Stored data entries
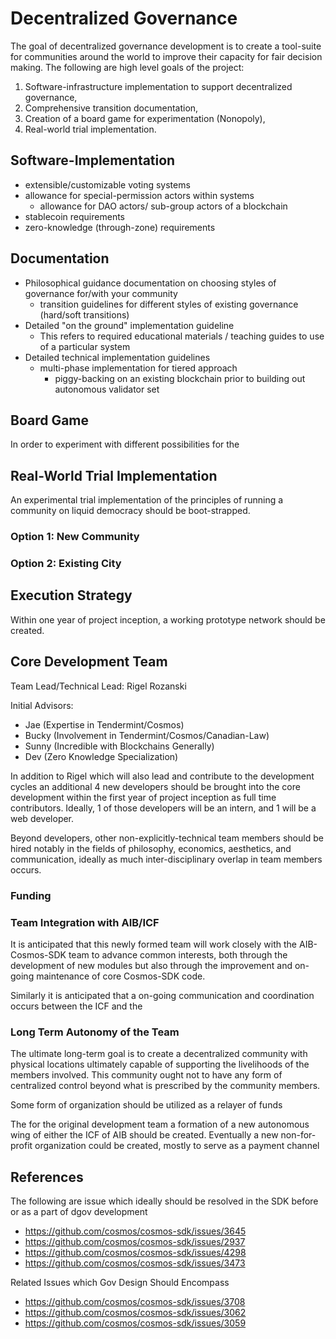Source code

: # Decentralized Governance

The goal of decentralized governance development is to create a tool-suite for communities 
around the world to improve their capacity for fair decision making. The following are 
high level goals of the project: 
 1) Software-infrastructure implementation to support decentralized governance, 
 2) Comprehensive transition documentation,
 3) Creation of a board game for experimentation (Nonopoly), 
 4) Real-world trial implementation. 

## Software-Implementation
   - extensible/customizable voting systems
   - allowance for special-permission actors within systems
     - allowance for DAO actors/ sub-group actors of a blockchain
   - stablecoin requirements 
   - zero-knowledge (through-zone) requirements

## Documentation 
   - Philosophical guidance documentation on choosing styles of governance for/with your community 
     - transition guidelines for different styles of existing governance (hard/soft transitions) 
   - Detailed "on the ground" implementation guideline
     - This refers to required educational materials / teaching guides to use of a particular system 
   - Detailed technical implementation guidelines 
     - multi-phase implementation for tiered approach 
       - piggy-backing on an existing blockchain prior to building out autonomous validator set

## Board Game 

In order to experiment with different possibilities for the  

## Real-World Trial Implementation

An experimental trial implementation of the principles of running a community
on liquid democracy should be boot-strapped. 

### Option 1: New Community
### Option 2: Existing City

## Execution Strategy 

Within one year of project inception, a working prototype network should be
created.  


## Core Development Team

Team Lead/Technical Lead: Rigel Rozanski

Initial Advisors: 
 - Jae (Expertise in Tendermint/Cosmos)
 - Bucky (Involvement in Tendermint/Cosmos/Canadian-Law)
 - Sunny (Incredible with Blockchains Generally)  
 - Dev (Zero Knowledge Specialization)

In addition to Rigel which will also lead and contribute to the development
cycles an additional 4 new developers should be brought into the core
development within the first year of project inception as full time
contributors. Ideally, 1 of those developers will be an intern, and 1 
will be a web developer. 

Beyond developers, other non-explicitly-technical team members should be hired
notably in the fields of philosophy, economics, aesthetics, and communication,
ideally as much inter-disciplinary overlap in team members occurs. 

### Funding 

### Team Integration with AIB/ICF 

It is anticipated that this newly formed team will work closely with the
AIB-Cosmos-SDK team to advance common interests, both through the development
of new modules but also through the improvement and on-going maintenance of
core Cosmos-SDK code. 

Similarly it is anticipated that a on-going communication and coordination 
occurs between the ICF and the 

### Long Term Autonomy of the Team

The ultimate long-term goal is to create a decentralized community
with physical locations ultimately capable of supporting the livelihoods
of the members involved. This community ought not to have any form 
of centralized control beyond what is prescribed by the community members.

Some form of organization should be utilized as a relayer of funds  

The for the original development team a formation of a new autonomous wing
of either the ICF of AIB should be created. Eventually a new non-for-profit 
organization could be created, mostly to serve as a payment channel 

## References

The following are issue which ideally should be resolved in the SDK before or as a part of dgov development
 - https://github.com/cosmos/cosmos-sdk/issues/3645
 - https://github.com/cosmos/cosmos-sdk/issues/2937
 - https://github.com/cosmos/cosmos-sdk/issues/4298
 - https://github.com/cosmos/cosmos-sdk/issues/3473

Related Issues which Gov Design Should Encompass
 - https://github.com/cosmos/cosmos-sdk/issues/3708
 - https://github.com/cosmos/cosmos-sdk/issues/3062
 - https://github.com/cosmos/cosmos-sdk/issues/3059
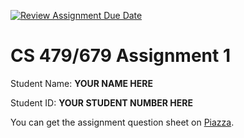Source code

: [![Review Assignment Due Date](https://classroom.github.com/assets/deadline-readme-button-22041afd0340ce965d47ae6ef1cefeee28c7c493a6346c4f15d667ab976d596c.svg)](https://classroom.github.com/a/UM1An7X2)
# CS 479/679 Assignment 1

Student Name: **YOUR NAME HERE**

Student ID: **YOUR STUDENT NUMBER HERE**

You can get the assignment question sheet on [Piazza](https://piazza.com/uwaterloo.ca/winter2025/cs479679/home).
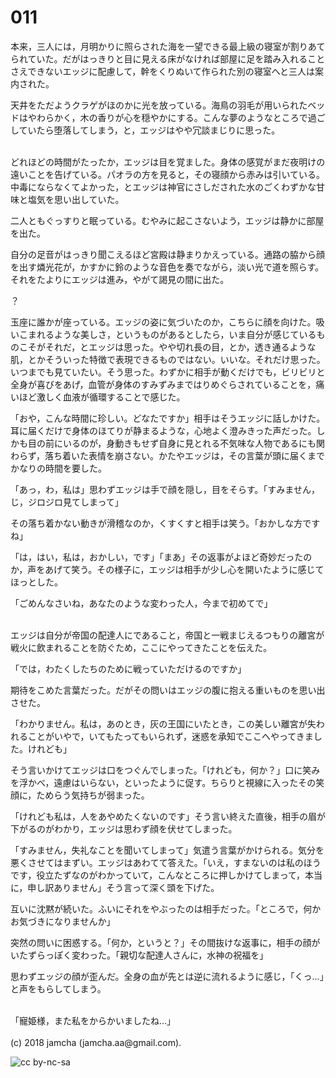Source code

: # 011

本来，三人には，月明かりに照らされた海を一望できる最上級の寝室が割りあてられていた。だがはっきりと目に見える床がなければ部屋に足を踏み入れることさえできないエッジに配慮して，幹をくりぬいて作られた別の寝室へと三人は案内された。  

天井をただようクラゲがほのかに光を放っている。海鳥の羽毛が用いられたベッドはやわらかく，木の香りが心を穏やかにする。こんな夢のようなところで過ごしていたら堕落してしまう，と，エッジはやや冗談まじりに思った。  

<br>  
どれほどの時間がたったか，エッジは目を覚ました。身体の感覚がまだ夜明けの遠いことを告げている。パオラの方を見ると，その寝顔から赤みは引いている。中毒にならなくてよかった，とエッジは神官にさしだされた水のごくわずかな甘味と塩気を思い出していた。  

二人ともぐっすりと眠っている。むやみに起こさないよう，エッジは静かに部屋を出た。  

自分の足音がはっきり聞こえるほど宮殿は静まりかえっている。通路の脇から顔を出す燐光花が，かすかに鈴のような音色を奏でながら，淡い光で道を照らす。それをたよりにエッジは進み，やがて謁見の間に出た。  

？  

玉座に誰かが座っている。エッジの姿に気づいたのか，こちらに顔を向けた。吸いこまれるような美しさ，というものがあるとしたら，いま自分が感じているものこそがそれだ，とエッジは思った。やや切れ長の目，とか，透き通るような肌，とかそういった特徴で表現できるものではない。いいな。それだけ思った。いつまでも見ていたい。そう思った。わずかに相手が動くだけでも，ビリビリと全身が喜びをあげ，血管が身体のすみずみまではりめぐらされていることを，痛いほど激しく血液が循環することで感じた。  

「おや，こんな時間に珍しい。どなたですか」相手はそうエッジに話しかけた。耳に届くだけで身体のほてりが静まるような，心地よく澄みきった声だった。しかも目の前にいるのが，身動きもせず自身に見とれる不気味な人物であるにも関わらず，落ち着いた表情を崩さない。かたやエッジは，その言葉が頭に届くまでかなりの時間を要した。  

「あっ，わ，私は」思わずエッジは手で顔を隠し，目をそらす。「すみません，じ，ジロジロ見てしまって」  

その落ち着かない動きが滑稽なのか，くすくすと相手は笑う。「おかしな方ですね」  

「は，はい，私は，おかしい，です」「まあ」その返事がよほど奇妙だったのか，声をあげて笑う。その様子に，エッジは相手が少し心を開いたように感じてほっとした。  

「ごめんなさいね，あなたのような変わった人，今まで初めてで」  

<br>  
エッジは自分が帝国の配達人にであること，帝国と一戦まじえるつもりの離宮が戦火に飲まれることを防ぐため，ここにやってきたことを伝えた。  

「では，わたくしたちのために戦っていただけるのですか」  

期待をこめた言葉だった。だがその問いはエッジの腹に抱える重いものを思い出させた。  

「わかりません。私は，あのとき，灰の王国にいたとき，この美しい離宮が失われることがいやで，いてもたってもいられず，迷惑を承知でここへやってきました。けれども」  

そう言いかけてエッジは口をつぐんでしまった。「けれども，何か？」口に笑みを浮かべ，遠慮はいらない，といったように促す。ちらりと視線に入ったその笑顔に，ためらう気持ちが弱まった。  

「けれども私は，人をあやめたくないのです」そう言い終えた直後，相手の眉が下がるのがわかり，エッジは思わず顔を伏せてしまった。  

「すみません，失礼なことを聞いてしまって」気遣う言葉がかけられる。気分を悪くさせてはまずい。エッジはあわてて答えた。「いえ，すまないのは私のほうです，役立たずなのがわかっていて，こんなところに押しかけてしまって，本当に，申し訳ありません」そう言って深く頭を下げた。  

互いに沈黙が続いた。ふいにそれをやぶったのは相手だった。「ところで，何かお気づきになりませんか」  

突然の問いに困惑する。「何か，というと？」その間抜けな返事に，相手の顔がいたずらっぽく変わった。「親切な配達人さんに，水神の祝福を」  

思わずエッジの顔が歪んだ。全身の血が先とは逆に流れるように感じ，「くっ…」と声をもらしてしまう。  

<br>  
「寵姫様，また私をからかいましたね…」  

<br>  
<br>  
(c) 2018 jamcha (jamcha.aa@gmail.com).  

![cc by-nc-sa](http://i.creativecommons.org/l/by-nc-sa/4.0/88x31.png)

- YOUR OBJECTIVE: What you return should match the records line for line, minus the pictures.

- RESPONSE:
Source code

: # Decentralized Governance

The goal of decentralized governance development is to create a tool-suite for communities 
around the world to improve their capacity for fair decision making. The following are 
high level goals of the project: 
 1) Software-infrastructure implementation to support decentralized governance, 
 2) Comprehensive transition documentation,
 3) Creation of a board game for experimentation (Nonopoly), 
 4) Real-world trial implementation. 

## Software-Implementation
   - extensible/customizable voting systems
   - allowance for special-permission actors within systems
     - allowance for DAO actors/ sub-group actors of a blockchain
   - stablecoin requirements 
   - zero-knowledge (through-zone) requirements

## Documentation 
   - Philosophical guidance documentation on choosing styles of governance for/with your community 
     - transition guidelines for different styles of existing governance (hard/soft transitions) 
   - Detailed "on the ground" implementation guideline
     - This refers to required educational materials / teaching guides to use of a particular system 
   - Detailed technical implementation guidelines 
     - multi-phase implementation for tiered approach 
       - piggy-backing on an existing blockchain prior to building out autonomous validator set

## Board Game 

In order to experiment with different possibilities for the  

## Real-World Trial Implementation

An experimental trial implementation of the principles of running a community
on liquid democracy should be boot-strapped. 

### Option 1: New Community
### Option 2: Existing City

## Execution Strategy 

Within one year of project inception, a working prototype network should be
created.  


## Core Development Team

Team Lead/Technical Lead: Rigel Rozanski

Initial Advisors: 
 - Jae (Expertise in Tendermint/Cosmos)
 - Bucky (Involvement in Tendermint/Cosmos/Canadian-Law)
 - Sunny (Incredible with Blockchains Generally)  
 - Dev (Zero Knowledge Specialization)

In addition to Rigel which will also lead and contribute to the development
cycles an additional 4 new developers should be brought into the core
development within the first year of project inception as full time
contributors. Ideally, 1 of those developers will be an intern, and 1 
will be a web developer. 

Beyond developers, other non-explicitly-technical team members should be hired
notably in the fields of philosophy, economics, aesthetics, and communication,
ideally as much inter-disciplinary overlap in team members occurs. 

### Funding 

### Team Integration with AIB/ICF 

It is anticipated that this newly formed team will work closely with the
AIB-Cosmos-SDK team to advance common interests, both through the development
of new modules but also through the improvement and on-going maintenance of
core Cosmos-SDK code. 

Similarly it is anticipated that a on-going communication and coordination 
occurs between the ICF and the 

### Long Term Autonomy of the Team

The ultimate long-term goal is to create a decentralized community
with physical locations ultimately capable of supporting the livelihoods
of the members involved. This community ought not to have any form 
of centralized control beyond what is prescribed by the community members.

Some form of organization should be utilized as a relayer of funds  

The for the original development team a formation of a new autonomous wing
of either the ICF of AIB should be created. Eventually a new non-for-profit 
organization could be created, mostly to serve as a payment channel 

## References

The following are issue which ideally should be resolved in the SDK before or as a part of dgov development
 - https://github.com/cosmos/cosmos-sdk/issues/3645
 - https://github.com/cosmos/cosmos-sdk/issues/2937
 - https://github.com/cosmos/cosmos-sdk/issues/4298
 - https://github.com/cosmos/cosmos-sdk/issues/3473

Related Issues which Gov Design Should Encompass
 - https://github.com/cosmos/cosmos-sdk/issues/3708
 - https://github.com/cosmos/cosmos-sdk/issues/3062
 - https://github.com/cosmos/cosmos-sdk/issues/3059
Source code

: [![Review Assignment Due Date](https://classroom.github.com/assets/deadline-readme-button-22041afd0340ce965d47ae6ef1cefeee28c7c493a6346c4f15d667ab976d596c.svg)](https://classroom.github.com/a/UM1An7X2)
# CS 479/679 Assignment 1

Student Name: **YOUR NAME HERE**

Student ID: **YOUR STUDENT NUMBER HERE**

You can get the assignment question sheet on [Piazza](https://piazza.com/uwaterloo.ca/winter2025/cs479679/home).
Source code

: # 011

本来，三人には，月明かりに照らされた海を一望できる最上級の寝室が割りあてられていた。だがはっきりと目に見える床がなければ部屋に足を踏み入れることさえできないエッジに配慮して，幹をくりぬいて作られた別の寝室へと三人は案内された。  

天井をただようクラゲがほのかに光を放っている。海鳥の羽毛が用いられたベッドはやわらかく，木の香りが心を穏やかにする。こんな夢のようなところで過ごしていたら堕落してしまう，と，エッジはやや冗談まじりに思った。  

<br>  
どれほどの時間がたったか，エッジは目を覚ました。身体の感覚がまだ夜明けの遠いことを告げている。パオラの方を見ると，その寝顔から赤みは引いている。中毒にならなくてよかった，とエッジは神官にさしだされた水のごくわずかな甘味と塩気を思い出していた。  

二人ともぐっすりと眠っている。むやみに起こさないよう，エッジは静かに部屋を出た。  

自分の足音がはっきり聞こえるほど宮殿は静まりかえっている。通路の脇から顔を出す燐光花が，かすかに鈴のような音色を奏でながら，淡い光で道を照らす。それをたよりにエッジは進み，やがて謁見の間に出た。  

？  

玉座に誰かが座っている。エッジの姿に気づいたのか，こちらに顔を向けた。吸いこまれるような美しさ，というものがあるとしたら，いま自分が感じているものこそがそれだ，とエッジは思った。やや切れ長の目，とか，透き通るような肌，とかそういった特徴で表現できるものではない。いいな。それだけ思った。いつまでも見ていたい。そう思った。わずかに相手が動くだけでも，ビリビリと全身が喜びをあげ，血管が身体のすみずみまではりめぐらされていることを，痛いほど激しく血液が循環することで感じた。  

「おや，こんな時間に珍しい。どなたですか」相手はそうエッジに話しかけた。耳に届くだけで身体のほてりが静まるような，心地よく澄みきった声だった。しかも目の前にいるのが，身動きもせず自身に見とれる不気味な人物であるにも関わらず，落ち着いた表情を崩さない。かたやエッジは，その言葉が頭に届くまでかなりの時間を要した。  

「あっ，わ，私は」思わずエッジは手で顔を隠し，目をそらす。「すみません，じ，ジロジロ見てしまって」  

その落ち着かない動きが滑稽なのか，くすくすと相手は笑う。「おかしな方ですね」  

「は，はい，私は，おかしい，です」「まあ」その返事がよほど奇妙だったのか，声をあげて笑う。その様子に，エッジは相手が少し心を開いたように感じてほっとした。  

「ごめんなさいね，あなたのような変わった人，今まで初めてで」  

<br>  
エッジは自分が帝国の配達人にであること，帝国と一戦まじえるつもりの離宮が戦火に飲まれることを防ぐため，ここにやってきたことを伝えた。  

「では，わたくしたちのために戦っていただけるのですか」  

期待をこめた言葉だった。だがその問いはエッジの腹に抱える重いものを思い出させた。  

「わかりません。私は，あのとき，灰の王国にいたとき，この美しい離宮が失われることがいやで，いてもたってもいられず，迷惑を承知でここへやってきました。けれども」  

そう言いかけてエッジは口をつぐんでしまった。「けれども，何か？」口に笑みを浮かべ，遠慮はいらない，といったように促す。ちらりと視線に入ったその笑顔に，ためらう気持ちが弱まった。  

「けれども私は，人をあやめたくないのです」そう言い終えた直後，相手の眉が下がるのがわかり，エッジは思わず顔を伏せてしまった。  

「すみません，失礼なことを聞いてしまって」気遣う言葉がかけられる。気分を悪くさせてはまずい。エッジはあわてて答えた。「いえ，すまないのは私のほうです，役立たずなのがわかっていて，こんなところに押しかけてしまって，本当に，申し訳ありません」そう言って深く頭を下げた。  

互いに沈黙が続いた。ふいにそれをやぶったのは相手だった。「ところで，何かお気づきになりませんか」  

突然の問いに困惑する。「何か，というと？」その間抜けな返事に，相手の顔がいたずらっぽく変わった。「親切な配達人さんに，水神の祝福を」  

思わずエッジの顔が歪んだ。全身の血が先とは逆に流れるように感じ，「くっ…」と声をもらしてしまう。  

<br>  
「寵姫様，また私をからかいましたね…」  

<br>  
<br>  
(c) 2018 jamcha (jamcha.aa@gmail.com).  

![cc by-nc-sa](http://i.creativecommons.org/l/by-nc-sa/4.0/88x31.png)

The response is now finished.